Over the last few months, our "evergreen" guides that used to rank #1 have started slipping to the second page. We haven't changed the content, and it’s still highly relevant. Could this be due to the "Zero-Click" trend, or is Google now favoring "Freshness" over historical authority in 2025?
3 answers
In 2025, "Evergreen" does not mean "Set it and forget it." Google's current algorithm places a huge emphasis on "Freshness," especially for topics that involve technology or marketing trends. If your post hasn't been updated in over 6 months, competitors with "newer" publication dates will likely leapfrog you. Additionally, the rise of AI Overviews means that if your content doesn't answer the search intent in a way that can be easily summarized in a snippet, users won't even click through to your site. Try updating your statistics, adding a 2025 perspective, and refreshing the "Last Updated" metadata.
Are you tracking your "Click-Through Rate" (CTR) in Search Console? If your rankings are the same but traffic is down, it’s likely a Zero-Click issue.
Check your technical SEO. Sometimes a drop in rankings is actually related to Core Web Vitals or mobile usability rather than the content itself.
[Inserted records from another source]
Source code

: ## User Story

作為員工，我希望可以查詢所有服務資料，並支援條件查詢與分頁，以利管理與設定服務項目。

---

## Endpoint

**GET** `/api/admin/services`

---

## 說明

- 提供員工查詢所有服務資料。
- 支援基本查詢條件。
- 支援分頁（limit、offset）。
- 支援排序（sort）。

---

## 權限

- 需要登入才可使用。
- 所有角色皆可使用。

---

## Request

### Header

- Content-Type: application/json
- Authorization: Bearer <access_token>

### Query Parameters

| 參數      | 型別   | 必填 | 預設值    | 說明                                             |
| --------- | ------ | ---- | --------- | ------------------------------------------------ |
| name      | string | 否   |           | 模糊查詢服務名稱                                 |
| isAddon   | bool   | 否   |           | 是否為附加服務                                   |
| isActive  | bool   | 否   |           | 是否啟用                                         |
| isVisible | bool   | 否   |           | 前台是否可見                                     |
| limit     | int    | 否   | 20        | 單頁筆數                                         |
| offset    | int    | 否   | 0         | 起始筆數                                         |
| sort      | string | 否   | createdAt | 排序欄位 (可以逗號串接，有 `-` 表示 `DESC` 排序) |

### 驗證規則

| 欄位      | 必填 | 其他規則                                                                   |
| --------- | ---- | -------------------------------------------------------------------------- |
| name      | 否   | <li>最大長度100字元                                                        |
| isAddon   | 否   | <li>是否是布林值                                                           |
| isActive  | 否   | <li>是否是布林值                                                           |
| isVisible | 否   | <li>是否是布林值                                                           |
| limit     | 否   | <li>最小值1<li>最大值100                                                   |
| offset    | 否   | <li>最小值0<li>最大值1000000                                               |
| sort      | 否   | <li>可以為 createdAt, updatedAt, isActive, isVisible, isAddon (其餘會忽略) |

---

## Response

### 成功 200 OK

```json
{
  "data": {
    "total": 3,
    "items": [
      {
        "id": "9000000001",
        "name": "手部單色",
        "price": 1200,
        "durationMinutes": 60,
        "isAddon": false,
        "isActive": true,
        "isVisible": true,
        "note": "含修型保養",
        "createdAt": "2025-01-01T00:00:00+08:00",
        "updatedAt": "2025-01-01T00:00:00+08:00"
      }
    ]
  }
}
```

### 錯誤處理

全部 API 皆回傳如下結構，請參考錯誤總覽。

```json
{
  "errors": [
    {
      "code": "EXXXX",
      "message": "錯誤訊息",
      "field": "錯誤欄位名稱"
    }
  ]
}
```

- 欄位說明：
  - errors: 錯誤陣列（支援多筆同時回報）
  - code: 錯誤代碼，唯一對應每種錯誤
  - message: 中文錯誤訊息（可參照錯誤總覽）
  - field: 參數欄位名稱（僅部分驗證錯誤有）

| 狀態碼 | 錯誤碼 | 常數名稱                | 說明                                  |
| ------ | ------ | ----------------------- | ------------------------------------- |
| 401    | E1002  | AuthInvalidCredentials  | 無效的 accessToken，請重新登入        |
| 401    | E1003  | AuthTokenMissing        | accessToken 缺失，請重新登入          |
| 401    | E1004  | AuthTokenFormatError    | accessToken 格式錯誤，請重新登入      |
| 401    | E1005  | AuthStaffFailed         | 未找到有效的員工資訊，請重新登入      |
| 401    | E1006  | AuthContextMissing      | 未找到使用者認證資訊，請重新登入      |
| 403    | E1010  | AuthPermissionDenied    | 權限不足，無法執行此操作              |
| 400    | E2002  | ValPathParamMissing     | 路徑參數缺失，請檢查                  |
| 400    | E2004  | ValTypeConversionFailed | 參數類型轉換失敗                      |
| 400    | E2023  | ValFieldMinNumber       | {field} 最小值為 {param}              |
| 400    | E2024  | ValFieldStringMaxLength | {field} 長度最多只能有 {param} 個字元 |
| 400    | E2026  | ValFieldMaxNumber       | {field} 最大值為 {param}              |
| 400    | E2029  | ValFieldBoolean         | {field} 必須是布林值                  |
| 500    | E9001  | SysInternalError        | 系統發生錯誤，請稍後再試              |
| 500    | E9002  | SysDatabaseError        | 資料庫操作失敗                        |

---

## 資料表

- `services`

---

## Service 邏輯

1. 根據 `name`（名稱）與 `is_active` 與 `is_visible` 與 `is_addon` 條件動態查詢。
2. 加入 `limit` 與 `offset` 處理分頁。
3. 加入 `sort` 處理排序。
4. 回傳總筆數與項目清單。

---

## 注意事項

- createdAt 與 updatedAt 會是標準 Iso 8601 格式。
True, Barbara! Especially with the mobile-first indexing, if your long evergreen posts take too long to load on a 5G connection, Google will definitely start pushing you down.
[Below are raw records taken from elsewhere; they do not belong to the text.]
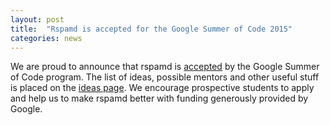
 ```yaml
---
layout: post
title:  "Rspamd is accepted for the Google Summer of Code 2015"
categories: news
---
```


We are proud to announce that rspamd is [accepted](http://www.google-melange.com/gsoc/org2/google/gsoc2015/rspamd) by the Google Summer of Code program.
The list of ideas, possible mentors and other useful stuff is placed on the [ideas page](/ideas.html). We encourage prospective students to apply and help us to make rspamd better with funding generously provided by Google.
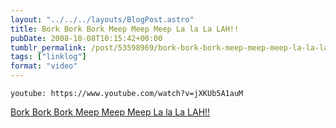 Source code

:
 ```yaml
---
layout: "../../../layouts/BlogPost.astro"
title: Bork Bork Bork Meep Meep Meep La la La LAH!!
pubDate: 2008-10-08T10:15:42+00:00
tumblr_permalink: /post/53598969/bork-bork-bork-meep-meep-meep-la-la-la-lah
tags: ["linklog"]
format: "video"
---
```


`youtube: https://www.youtube.com/watch?v=jXKUb5A1auM`

[Bork Bork Bork Meep Meep Meep La la La LAH!!][1]

[1]: https://www.youtube.com/watch?v=jXKUb5A1auM
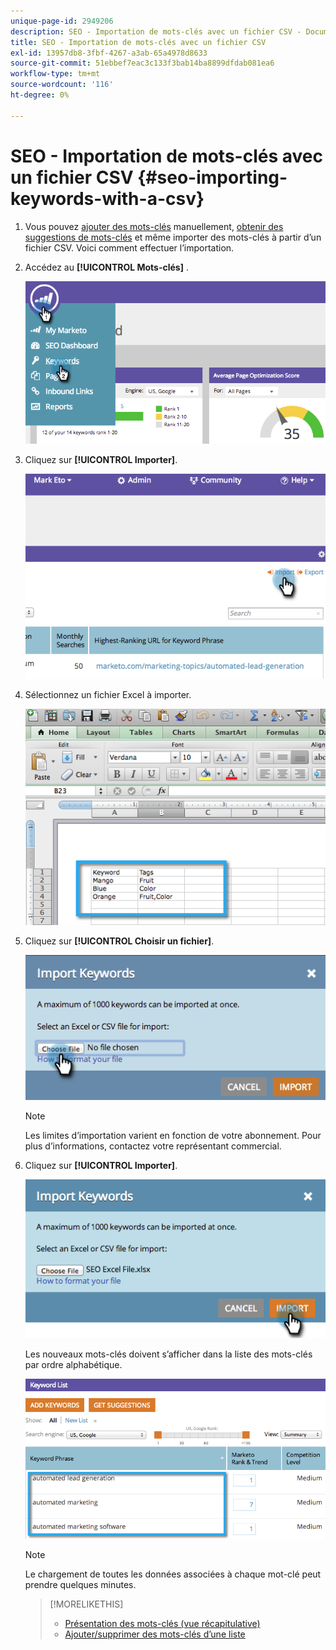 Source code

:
 ```yaml
---
unique-page-id: 2949206
description: SEO - Importation de mots-clés avec un fichier CSV - Documents Marketo - Documentation du produit
title: SEO - Importation de mots-clés avec un fichier CSV
exl-id: 13957db8-3fbf-4267-a3ab-65a4978d8633
source-git-commit: 51ebbef7eac3c133f3bab14ba8899dfdab081ea6
workflow-type: tm+mt
source-wordcount: '116'
ht-degree: 0%

---
```


# SEO - Importation de mots-clés avec un fichier CSV {#seo-importing-keywords-with-a-csv}

1. Vous pouvez [ajouter des mots-clés](/help/marketo/product-docs/additional-apps/seo/keywords/seo-add-keywords.md) manuellement, [obtenir des suggestions de mots-clés](/help/marketo/product-docs/additional-apps/seo/keywords/seo-get-suggested-keywords.md) et même importer des mots-clés à partir d’un fichier CSV. Voici comment effectuer l’importation.

1. Accédez au **[!UICONTROL Mots-clés]** .

   ![](assets/image2014-9-18-11-3a44-3a25.png)

1. Cliquez sur **[!UICONTROL Importer]**.

   ![](assets/image2014-9-18-11-3a44-3a36.png)

1. Sélectionnez un fichier Excel à importer.

   ![](assets/image2014-9-18-11-3a44-3a42.png)

1. Cliquez sur **[!UICONTROL Choisir un fichier]**.

   ![](assets/image2014-9-18-11-3a44-3a46.png)

   >[!NOTE]
   >
   >Les limites d’importation varient en fonction de votre abonnement. Pour plus d’informations, contactez votre représentant commercial.

1. Cliquez sur **[!UICONTROL Importer]**.

   ![](assets/image2014-9-18-11-3a45-3a25.png)

   Les nouveaux mots-clés doivent s’afficher dans la liste des mots-clés par ordre alphabétique.

   ![](assets/image2014-9-18-11-3a45-3a30.png)

   >[!NOTE]
   >
   >Le chargement de toutes les données associées à chaque mot-clé peut prendre quelques minutes.

   >[!MORELIKETHIS]
   >
   >* [Présentation des mots-clés (vue récapitulative)](/help/marketo/product-docs/additional-apps/seo/keywords/seo-understanding-keywords.md)
   >* [Ajouter/supprimer des mots-clés d’une liste](/help/marketo/product-docs/additional-apps/seo/keywords/seo-add-remove-keywords-from-a-list.md)

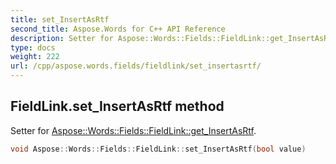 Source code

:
 ```yaml
---
title: set_InsertAsRtf
second_title: Aspose.Words for C++ API Reference
description: Setter for Aspose::Words::Fields::FieldLink::get_InsertAsRtf. 
type: docs
weight: 222
url: /cpp/aspose.words.fields/fieldlink/set_insertasrtf/
---
```

## FieldLink.set_InsertAsRtf method


Setter for [Aspose::Words::Fields::FieldLink::get_InsertAsRtf](../get_insertasrtf/).

```cpp
void Aspose::Words::Fields::FieldLink::set_InsertAsRtf(bool value)
```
George is right on the money. If you see your impressions staying steady but clicks dropping, Google is probably answering the user's question directly on the SERP. To fight this, you need to give them a reason to click. This could be a downloadable template, a calculator, or a deep-dive case study that an AI summary simply can't replace. I’ve started adding "Click to see the full data set" buttons to my summaries, which has helped recover about 15% of the lost traffic.